=== Section Start ===
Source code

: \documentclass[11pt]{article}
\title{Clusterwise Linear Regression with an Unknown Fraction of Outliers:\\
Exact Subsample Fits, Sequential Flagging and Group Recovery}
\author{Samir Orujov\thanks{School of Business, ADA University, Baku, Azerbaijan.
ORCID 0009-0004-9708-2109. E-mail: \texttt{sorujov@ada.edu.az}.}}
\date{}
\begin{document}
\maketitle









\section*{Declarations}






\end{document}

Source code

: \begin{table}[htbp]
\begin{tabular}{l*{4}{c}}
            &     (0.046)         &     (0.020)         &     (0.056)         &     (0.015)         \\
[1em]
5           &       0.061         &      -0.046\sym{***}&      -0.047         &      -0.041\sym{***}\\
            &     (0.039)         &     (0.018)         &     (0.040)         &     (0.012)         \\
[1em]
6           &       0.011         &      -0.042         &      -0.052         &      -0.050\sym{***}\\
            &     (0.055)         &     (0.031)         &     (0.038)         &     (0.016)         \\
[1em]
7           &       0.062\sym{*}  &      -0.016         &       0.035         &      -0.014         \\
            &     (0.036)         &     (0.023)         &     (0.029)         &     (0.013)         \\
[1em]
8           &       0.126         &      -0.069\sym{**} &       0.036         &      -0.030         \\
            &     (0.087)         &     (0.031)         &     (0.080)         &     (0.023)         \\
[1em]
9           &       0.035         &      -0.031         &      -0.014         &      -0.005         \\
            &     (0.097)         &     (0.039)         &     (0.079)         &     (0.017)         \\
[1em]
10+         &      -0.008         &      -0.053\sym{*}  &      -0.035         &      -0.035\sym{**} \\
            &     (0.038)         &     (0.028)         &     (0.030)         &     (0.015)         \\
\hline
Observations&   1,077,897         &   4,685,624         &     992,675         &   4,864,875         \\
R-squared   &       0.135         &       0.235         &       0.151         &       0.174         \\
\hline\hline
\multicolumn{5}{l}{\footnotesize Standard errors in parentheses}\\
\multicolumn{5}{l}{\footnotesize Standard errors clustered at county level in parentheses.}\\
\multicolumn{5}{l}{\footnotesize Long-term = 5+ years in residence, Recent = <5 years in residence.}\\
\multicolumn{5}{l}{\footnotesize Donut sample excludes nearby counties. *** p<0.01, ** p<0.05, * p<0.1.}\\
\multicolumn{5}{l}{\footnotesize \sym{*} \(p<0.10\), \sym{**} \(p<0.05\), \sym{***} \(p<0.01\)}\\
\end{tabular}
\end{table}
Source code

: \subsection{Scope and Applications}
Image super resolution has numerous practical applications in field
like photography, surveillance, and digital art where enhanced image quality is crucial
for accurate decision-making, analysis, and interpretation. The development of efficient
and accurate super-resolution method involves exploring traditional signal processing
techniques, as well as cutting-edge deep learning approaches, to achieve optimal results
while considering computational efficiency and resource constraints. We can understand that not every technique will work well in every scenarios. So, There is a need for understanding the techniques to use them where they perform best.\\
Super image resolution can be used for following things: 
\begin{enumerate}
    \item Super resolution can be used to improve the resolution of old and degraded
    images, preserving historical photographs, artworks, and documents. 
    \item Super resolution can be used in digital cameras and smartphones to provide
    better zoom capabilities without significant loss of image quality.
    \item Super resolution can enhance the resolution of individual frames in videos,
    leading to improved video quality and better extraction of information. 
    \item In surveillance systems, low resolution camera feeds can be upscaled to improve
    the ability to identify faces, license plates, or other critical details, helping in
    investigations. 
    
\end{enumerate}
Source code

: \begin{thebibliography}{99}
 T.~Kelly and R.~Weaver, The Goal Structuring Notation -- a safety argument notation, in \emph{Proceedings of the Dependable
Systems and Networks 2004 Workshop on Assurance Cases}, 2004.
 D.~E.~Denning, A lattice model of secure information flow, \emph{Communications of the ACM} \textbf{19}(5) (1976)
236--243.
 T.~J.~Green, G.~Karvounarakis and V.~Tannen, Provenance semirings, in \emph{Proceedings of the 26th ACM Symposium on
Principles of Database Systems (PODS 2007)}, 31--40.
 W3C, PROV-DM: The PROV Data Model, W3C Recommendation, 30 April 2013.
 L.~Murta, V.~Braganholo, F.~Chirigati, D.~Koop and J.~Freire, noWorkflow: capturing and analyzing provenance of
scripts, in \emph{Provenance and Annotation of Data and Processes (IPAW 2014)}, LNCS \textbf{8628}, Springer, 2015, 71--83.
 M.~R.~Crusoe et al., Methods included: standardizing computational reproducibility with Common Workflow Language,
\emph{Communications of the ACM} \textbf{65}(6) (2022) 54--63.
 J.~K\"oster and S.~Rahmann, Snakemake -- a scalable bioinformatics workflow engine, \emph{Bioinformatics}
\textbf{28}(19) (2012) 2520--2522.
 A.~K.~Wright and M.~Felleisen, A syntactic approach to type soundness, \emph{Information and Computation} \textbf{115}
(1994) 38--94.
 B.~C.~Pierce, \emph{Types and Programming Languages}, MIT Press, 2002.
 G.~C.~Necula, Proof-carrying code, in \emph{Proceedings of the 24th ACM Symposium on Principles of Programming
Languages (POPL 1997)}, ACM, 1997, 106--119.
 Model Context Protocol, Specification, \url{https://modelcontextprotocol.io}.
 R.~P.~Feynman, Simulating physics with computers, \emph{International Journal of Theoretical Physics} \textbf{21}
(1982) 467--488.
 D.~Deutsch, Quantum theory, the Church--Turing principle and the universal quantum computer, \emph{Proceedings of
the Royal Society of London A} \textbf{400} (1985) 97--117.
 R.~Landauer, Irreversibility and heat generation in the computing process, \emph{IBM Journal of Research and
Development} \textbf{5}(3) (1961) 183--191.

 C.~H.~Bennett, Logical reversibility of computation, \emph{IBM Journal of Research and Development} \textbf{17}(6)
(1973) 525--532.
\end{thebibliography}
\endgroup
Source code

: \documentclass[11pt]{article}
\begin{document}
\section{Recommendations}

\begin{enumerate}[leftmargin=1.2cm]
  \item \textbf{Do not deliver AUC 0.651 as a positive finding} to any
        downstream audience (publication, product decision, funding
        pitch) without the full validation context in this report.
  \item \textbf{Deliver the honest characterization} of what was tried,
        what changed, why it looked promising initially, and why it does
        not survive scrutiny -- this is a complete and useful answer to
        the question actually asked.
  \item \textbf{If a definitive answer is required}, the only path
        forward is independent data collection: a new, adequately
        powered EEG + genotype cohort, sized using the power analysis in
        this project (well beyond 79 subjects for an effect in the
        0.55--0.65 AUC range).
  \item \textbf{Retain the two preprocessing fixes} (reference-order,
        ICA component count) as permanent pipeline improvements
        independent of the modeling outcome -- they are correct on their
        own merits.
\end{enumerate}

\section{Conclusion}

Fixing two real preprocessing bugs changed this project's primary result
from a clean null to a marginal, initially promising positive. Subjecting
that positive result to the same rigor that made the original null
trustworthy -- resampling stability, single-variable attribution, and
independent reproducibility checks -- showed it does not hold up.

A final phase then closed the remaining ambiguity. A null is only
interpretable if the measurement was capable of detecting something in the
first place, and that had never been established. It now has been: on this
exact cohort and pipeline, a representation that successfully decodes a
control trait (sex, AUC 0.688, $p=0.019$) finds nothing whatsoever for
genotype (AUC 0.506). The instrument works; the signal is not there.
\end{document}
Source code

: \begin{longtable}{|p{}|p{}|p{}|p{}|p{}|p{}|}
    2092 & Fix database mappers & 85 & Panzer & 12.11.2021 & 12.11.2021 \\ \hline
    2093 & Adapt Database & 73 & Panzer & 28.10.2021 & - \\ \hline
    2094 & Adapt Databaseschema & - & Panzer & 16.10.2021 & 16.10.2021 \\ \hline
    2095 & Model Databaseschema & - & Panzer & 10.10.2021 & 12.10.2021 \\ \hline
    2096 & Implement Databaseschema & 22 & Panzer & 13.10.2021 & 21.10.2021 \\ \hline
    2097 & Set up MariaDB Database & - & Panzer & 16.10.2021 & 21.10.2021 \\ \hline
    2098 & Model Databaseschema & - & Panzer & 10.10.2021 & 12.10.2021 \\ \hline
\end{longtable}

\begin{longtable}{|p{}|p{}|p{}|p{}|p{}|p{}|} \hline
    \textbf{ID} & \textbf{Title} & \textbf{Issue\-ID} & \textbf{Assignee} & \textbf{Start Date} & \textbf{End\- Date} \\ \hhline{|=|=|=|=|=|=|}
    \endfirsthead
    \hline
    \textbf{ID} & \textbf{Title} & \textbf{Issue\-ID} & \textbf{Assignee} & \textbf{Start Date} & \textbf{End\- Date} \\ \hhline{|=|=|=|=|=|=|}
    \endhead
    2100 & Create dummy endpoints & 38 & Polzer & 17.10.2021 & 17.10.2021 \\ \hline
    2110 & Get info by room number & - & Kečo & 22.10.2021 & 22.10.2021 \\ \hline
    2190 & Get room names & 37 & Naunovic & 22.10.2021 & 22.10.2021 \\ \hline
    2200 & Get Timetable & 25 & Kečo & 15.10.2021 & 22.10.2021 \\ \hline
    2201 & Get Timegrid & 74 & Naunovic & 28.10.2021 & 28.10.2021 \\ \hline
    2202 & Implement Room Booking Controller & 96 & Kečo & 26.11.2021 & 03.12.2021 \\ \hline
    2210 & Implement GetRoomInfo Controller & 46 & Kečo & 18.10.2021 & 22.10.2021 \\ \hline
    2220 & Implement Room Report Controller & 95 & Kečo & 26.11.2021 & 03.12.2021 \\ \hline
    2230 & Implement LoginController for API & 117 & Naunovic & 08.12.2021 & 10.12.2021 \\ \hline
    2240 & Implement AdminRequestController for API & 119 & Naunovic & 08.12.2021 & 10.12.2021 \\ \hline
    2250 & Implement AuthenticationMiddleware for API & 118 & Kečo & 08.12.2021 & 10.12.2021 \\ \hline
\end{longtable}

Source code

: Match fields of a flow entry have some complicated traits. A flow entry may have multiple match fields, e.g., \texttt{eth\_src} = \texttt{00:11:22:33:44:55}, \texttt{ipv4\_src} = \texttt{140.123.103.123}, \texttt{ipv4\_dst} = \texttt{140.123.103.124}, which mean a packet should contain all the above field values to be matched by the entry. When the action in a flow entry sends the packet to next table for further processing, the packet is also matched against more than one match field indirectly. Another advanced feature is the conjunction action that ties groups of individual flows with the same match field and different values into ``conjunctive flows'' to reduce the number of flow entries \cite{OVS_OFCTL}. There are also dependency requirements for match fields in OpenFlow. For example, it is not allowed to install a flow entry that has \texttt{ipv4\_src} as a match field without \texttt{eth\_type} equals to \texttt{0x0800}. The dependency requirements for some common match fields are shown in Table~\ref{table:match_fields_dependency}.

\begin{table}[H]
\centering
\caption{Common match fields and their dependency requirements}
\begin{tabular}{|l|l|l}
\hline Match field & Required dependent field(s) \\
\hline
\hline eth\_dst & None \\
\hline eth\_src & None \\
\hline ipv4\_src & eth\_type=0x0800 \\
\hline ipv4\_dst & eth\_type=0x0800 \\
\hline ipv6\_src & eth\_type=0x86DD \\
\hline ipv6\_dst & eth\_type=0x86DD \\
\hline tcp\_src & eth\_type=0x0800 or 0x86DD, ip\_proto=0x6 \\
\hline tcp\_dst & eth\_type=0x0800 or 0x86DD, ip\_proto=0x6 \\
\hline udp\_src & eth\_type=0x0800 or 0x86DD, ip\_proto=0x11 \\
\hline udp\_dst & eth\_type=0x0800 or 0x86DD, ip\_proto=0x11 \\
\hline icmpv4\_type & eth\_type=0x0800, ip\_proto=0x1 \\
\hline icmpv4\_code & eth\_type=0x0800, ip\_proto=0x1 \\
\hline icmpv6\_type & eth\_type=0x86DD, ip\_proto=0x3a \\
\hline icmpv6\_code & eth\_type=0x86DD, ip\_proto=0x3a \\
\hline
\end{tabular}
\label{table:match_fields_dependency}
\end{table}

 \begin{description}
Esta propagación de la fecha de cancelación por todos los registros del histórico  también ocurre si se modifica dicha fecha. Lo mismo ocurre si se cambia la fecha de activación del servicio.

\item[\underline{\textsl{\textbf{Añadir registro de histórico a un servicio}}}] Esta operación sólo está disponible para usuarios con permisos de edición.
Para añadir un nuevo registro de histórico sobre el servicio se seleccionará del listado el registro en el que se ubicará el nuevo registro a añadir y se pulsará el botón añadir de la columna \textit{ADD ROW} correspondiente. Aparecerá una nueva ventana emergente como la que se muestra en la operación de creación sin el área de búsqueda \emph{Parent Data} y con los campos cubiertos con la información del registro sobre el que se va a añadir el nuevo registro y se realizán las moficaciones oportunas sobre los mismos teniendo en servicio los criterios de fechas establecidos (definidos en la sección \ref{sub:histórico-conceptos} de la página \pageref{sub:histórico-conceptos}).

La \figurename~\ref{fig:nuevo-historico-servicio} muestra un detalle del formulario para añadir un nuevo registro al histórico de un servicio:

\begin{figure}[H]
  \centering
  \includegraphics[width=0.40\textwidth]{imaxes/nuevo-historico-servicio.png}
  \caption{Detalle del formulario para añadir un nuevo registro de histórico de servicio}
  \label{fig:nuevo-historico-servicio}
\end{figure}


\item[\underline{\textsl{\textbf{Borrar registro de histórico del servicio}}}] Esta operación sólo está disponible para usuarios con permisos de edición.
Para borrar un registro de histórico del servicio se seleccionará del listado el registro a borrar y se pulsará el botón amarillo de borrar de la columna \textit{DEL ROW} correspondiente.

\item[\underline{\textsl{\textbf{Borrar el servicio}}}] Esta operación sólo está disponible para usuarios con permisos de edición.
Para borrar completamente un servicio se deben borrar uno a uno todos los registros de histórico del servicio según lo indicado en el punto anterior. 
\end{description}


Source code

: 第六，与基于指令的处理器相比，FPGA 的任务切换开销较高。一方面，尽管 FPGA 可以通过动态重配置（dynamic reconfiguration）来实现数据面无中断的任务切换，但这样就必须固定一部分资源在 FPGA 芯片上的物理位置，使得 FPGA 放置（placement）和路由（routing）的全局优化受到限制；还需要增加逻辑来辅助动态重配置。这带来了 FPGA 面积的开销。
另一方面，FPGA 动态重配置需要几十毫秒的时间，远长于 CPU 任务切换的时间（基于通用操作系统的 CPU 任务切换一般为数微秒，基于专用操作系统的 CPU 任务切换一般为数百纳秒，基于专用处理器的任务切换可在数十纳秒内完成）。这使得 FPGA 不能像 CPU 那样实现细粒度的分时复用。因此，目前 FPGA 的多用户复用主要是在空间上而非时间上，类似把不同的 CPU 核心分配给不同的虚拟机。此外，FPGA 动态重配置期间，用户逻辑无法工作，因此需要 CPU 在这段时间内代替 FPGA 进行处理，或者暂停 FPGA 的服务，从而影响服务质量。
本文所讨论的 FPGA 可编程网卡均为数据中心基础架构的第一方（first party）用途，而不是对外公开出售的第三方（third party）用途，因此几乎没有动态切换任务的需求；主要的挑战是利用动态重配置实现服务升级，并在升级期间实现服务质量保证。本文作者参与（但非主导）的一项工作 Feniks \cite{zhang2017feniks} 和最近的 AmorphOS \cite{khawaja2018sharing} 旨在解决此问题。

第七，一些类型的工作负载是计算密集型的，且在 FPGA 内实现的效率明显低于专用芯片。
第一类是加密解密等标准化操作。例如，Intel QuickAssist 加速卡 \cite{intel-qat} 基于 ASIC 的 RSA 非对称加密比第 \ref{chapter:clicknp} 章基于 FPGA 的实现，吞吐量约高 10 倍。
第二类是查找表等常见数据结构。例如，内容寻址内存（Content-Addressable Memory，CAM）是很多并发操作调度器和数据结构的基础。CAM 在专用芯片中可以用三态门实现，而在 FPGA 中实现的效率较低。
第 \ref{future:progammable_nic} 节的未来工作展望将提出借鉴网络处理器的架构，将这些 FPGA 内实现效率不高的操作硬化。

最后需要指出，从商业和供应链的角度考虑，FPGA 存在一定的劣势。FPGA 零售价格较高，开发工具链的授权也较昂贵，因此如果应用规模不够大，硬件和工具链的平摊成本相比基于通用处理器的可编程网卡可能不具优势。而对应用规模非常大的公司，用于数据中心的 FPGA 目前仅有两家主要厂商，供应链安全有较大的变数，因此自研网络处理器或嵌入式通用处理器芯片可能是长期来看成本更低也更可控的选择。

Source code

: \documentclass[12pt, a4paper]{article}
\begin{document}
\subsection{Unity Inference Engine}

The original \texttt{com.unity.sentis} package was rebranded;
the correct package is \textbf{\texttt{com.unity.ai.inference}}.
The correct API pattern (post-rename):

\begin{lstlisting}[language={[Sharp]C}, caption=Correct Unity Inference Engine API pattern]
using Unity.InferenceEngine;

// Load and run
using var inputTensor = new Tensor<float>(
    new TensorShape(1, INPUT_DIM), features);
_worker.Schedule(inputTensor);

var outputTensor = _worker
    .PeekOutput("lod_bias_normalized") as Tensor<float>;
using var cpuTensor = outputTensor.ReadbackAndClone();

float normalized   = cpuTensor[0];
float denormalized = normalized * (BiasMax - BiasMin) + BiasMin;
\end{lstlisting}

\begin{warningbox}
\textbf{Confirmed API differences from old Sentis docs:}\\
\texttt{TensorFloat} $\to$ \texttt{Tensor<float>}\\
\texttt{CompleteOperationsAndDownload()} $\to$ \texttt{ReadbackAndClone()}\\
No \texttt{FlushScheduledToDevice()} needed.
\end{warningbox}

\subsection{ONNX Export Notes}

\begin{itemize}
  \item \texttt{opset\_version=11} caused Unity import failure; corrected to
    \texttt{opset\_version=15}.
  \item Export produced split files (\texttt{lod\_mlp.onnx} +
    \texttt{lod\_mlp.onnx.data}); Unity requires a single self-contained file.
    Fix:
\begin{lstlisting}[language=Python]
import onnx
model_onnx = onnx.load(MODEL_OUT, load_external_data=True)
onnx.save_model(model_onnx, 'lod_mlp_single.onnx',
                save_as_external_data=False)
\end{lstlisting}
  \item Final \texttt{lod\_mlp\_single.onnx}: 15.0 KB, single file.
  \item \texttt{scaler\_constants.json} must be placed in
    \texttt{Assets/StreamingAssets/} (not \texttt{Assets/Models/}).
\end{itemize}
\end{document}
=== Section End ===
> EXERCISE PROMPT: Using the entries above, output exactly the lines between the line holding "the two preprocessing" and the line holding "A final phase", end lines included, and nothing more.

> ANSWER SPACE:
  \item \textbf{Retain the two preprocessing fixes} (reference-order,
        ICA component count) as permanent pipeline improvements
        independent of the modeling outcome -- they are correct on their
        own merits.
\end{enumerate}

\section{Conclusion}

Fixing two real preprocessing bugs changed this project's primary result
from a clean null to a marginal, initially promising positive. Subjecting
that positive result to the same rigor that made the original null
trustworthy -- resampling stability, single-variable attribution, and
independent reproducibility checks -- showed it does not hold up.

A final phase then closed the remaining ambiguity. A null is only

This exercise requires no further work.